» **MATERIAL FOR THIS TASK**:

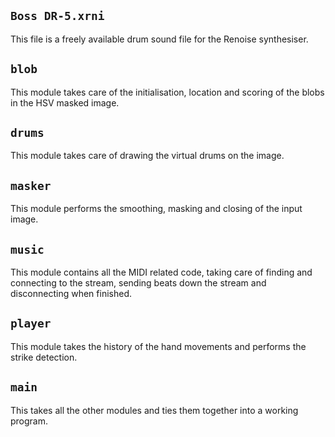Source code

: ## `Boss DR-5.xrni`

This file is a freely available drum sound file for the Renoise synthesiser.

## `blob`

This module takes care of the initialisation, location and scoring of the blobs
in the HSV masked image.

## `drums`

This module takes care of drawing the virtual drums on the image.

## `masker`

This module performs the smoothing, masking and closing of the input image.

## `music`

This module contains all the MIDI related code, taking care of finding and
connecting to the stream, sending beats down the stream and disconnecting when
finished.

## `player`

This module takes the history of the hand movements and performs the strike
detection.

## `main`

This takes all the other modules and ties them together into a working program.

» **WORK TO BE COMPLETED**: The entries above should be written out in full, and any picture in them left out.

» **ANSWER AREA**:
Source code

: ## `Boss DR-5.xrni`

This file is a freely available drum sound file for the Renoise synthesiser.

## `blob`

This module takes care of the initialisation, location and scoring of the blobs
in the HSV masked image.

## `drums`

This module takes care of drawing the virtual drums on the image.

## `masker`

This module performs the smoothing, masking and closing of the input image.

## `music`

This module contains all the MIDI related code, taking care of finding and
connecting to the stream, sending beats down the stream and disconnecting when
finished.

## `player`

This module takes the history of the hand movements and performs the strike
detection.

## `main`

This takes all the other modules and ties them together into a working program.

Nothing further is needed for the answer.